* Extracted material

--------

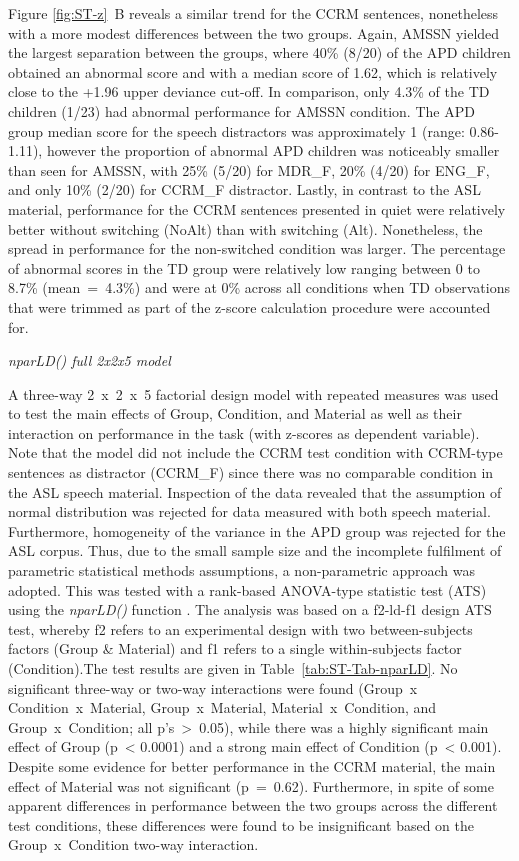 \documentclass[a4paper, twoside]{templates/ociamthesis}
\begin{document}
Figure \ref{fig:ST-z}~B reveals a similar trend for the CCRM sentences, nonetheless with a more modest differences between the two groups. Again, AMSSN yielded the largest separation between the groups, where 40\% (8/20) of the APD children obtained an abnormal score and with a median score of 1.62, which is relatively close to the +1.96 upper deviance cut-off. In comparison, only 4.3\% of the TD children (1/23) had abnormal performance for AMSSN condition. The APD group median score for the speech distractors was approximately 1 (range: 0.86-1.11), however the proportion of abnormal APD children was noticeably smaller than seen for AMSSN, with 25\% (5/20) for MDR\_F, 20\% (4/20) for ENG\_F, and only 10\% (2/20) for CCRM\_F distractor. Lastly, in contrast to the ASL material, performance for the CCRM sentences presented in quiet were relatively better without switching (NoAlt) than with switching (Alt). Nonetheless, the spread in performance for the non-switched condition was larger. The percentage of abnormal scores in the TD group were relatively low ranging between 0 to 8.7\% (mean~=~4.3\%) and were at 0\% across all conditions when TD observations that were trimmed as part of the z-score calculation procedure were accounted for.

\colorbox[HTML]{CCCCFF}{\emph{nparLD() full 2x2x5 model}}

A three-way 2~x~2~x~5 factorial design model with repeated measures was used to test the main effects of Group, Condition, and Material as well as their interaction on performance in the task (with z-scores as dependent variable). Note that the model did not include the CCRM test condition with CCRM-type sentences as distractor (CCRM\_F) since there was no comparable condition in the ASL speech material. Inspection of the data revealed that the assumption of normal distribution was rejected for data measured with both speech material. Furthermore, homogeneity of the variance in the APD group was rejected for the ASL corpus. Thus, due to the small sample size and the incomplete fulfilment of parametric statistical methods assumptions, a non-parametric approach was adopted. This was tested with a rank-based ANOVA-type statistic test (ATS) using the \emph{nparLD()} function \autocite[nparLD package;][]{nparLDPackageR}. The analysis was based on a f2-ld-f1 design ATS test, whereby f2 refers to an experimental design with two between-subjects factors (Group \& Material) and f1 refers to a single within-subjects factor (Condition).The test results are given in Table~\ref{tab:ST-Tab-nparLD}. No significant three-way or two-way interactions were found (Group~x Condition~x~Material, Group~x~Material, Material~x~Condition, and Group~x~Condition; all p's~\textgreater~0.05), while there was a highly significant main effect of Group (p~\textless{} 0.0001) and a strong main effect of Condition (p~\textless{} 0.001). Despite some evidence for better performance in the CCRM material, the main effect of Material was not significant (p~=~0.62). Furthermore, in spite of some apparent differences in performance between the two groups across the different test conditions, these differences were found to be insignificant based on the Group~x~Condition two-way interaction.
\end{document}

--------

* Task to complete
Make an exact copy of the listing, with no images in it.

* Your response
 \documentclass[a4paper, twoside]{templates/ociamthesis}
\begin{document}
Figure \ref{fig:ST-z}~B reveals a similar trend for the CCRM sentences, nonetheless with a more modest differences between the two groups. Again, AMSSN yielded the largest separation between the groups, where 40\% (8/20) of the APD children obtained an abnormal score and with a median score of 1.62, which is relatively close to the +1.96 upper deviance cut-off. In comparison, only 4.3\% of the TD children (1/23) had abnormal performance for AMSSN condition. The APD group median score for the speech distractors was approximately 1 (range: 0.86-1.11), however the proportion of abnormal APD children was noticeably smaller than seen for AMSSN, with 25\% (5/20) for MDR\_F, 20\% (4/20) for ENG\_F, and only 10\% (2/20) for CCRM\_F distractor. Lastly, in contrast to the ASL material, performance for the CCRM sentences presented in quiet were relatively better without switching (NoAlt) than with switching (Alt). Nonetheless, the spread in performance for the non-switched condition was larger. The percentage of abnormal scores in the TD group were relatively low ranging between 0 to 8.7\% (mean~=~4.3\%) and were at 0\% across all conditions when TD observations that were trimmed as part of the z-score calculation procedure were accounted for.

\colorbox[HTML]{CCCCFF}{\emph{nparLD() full 2x2x5 model}}

A three-way 2~x~2~x~5 factorial design model with repeated measures was used to test the main effects of Group, Condition, and Material as well as their interaction on performance in the task (with z-scores as dependent variable). Note that the model did not include the CCRM test condition with CCRM-type sentences as distractor (CCRM\_F) since there was no comparable condition in the ASL speech material. Inspection of the data revealed that the assumption of normal distribution was rejected for data measured with both speech material. Furthermore, homogeneity of the variance in the APD group was rejected for the ASL corpus. Thus, due to the small sample size and the incomplete fulfilment of parametric statistical methods assumptions, a non-parametric approach was adopted. This was tested with a rank-based ANOVA-type statistic test (ATS) using the \emph{nparLD()} function \autocite[nparLD package;][]{nparLDPackageR}. The analysis was based on a f2-ld-f1 design ATS test, whereby f2 refers to an experimental design with two between-subjects factors (Group \& Material) and f1 refers to a single within-subjects factor (Condition).The test results are given in Table~\ref{tab:ST-Tab-nparLD}. No significant three-way or two-way interactions were found (Group~x Condition~x~Material, Group~x~Material, Material~x~Condition, and Group~x~Condition; all p's~\textgreater~0.05), while there was a highly significant main effect of Group (p~\textless{} 0.0001) and a strong main effect of Condition (p~\textless{} 0.001). Despite some evidence for better performance in the CCRM material, the main effect of Material was not significant (p~=~0.62). Furthermore, in spite of some apparent differences in performance between the two groups across the different test conditions, these differences were found to be insignificant based on the Group~x~Condition two-way interaction.
\end{document}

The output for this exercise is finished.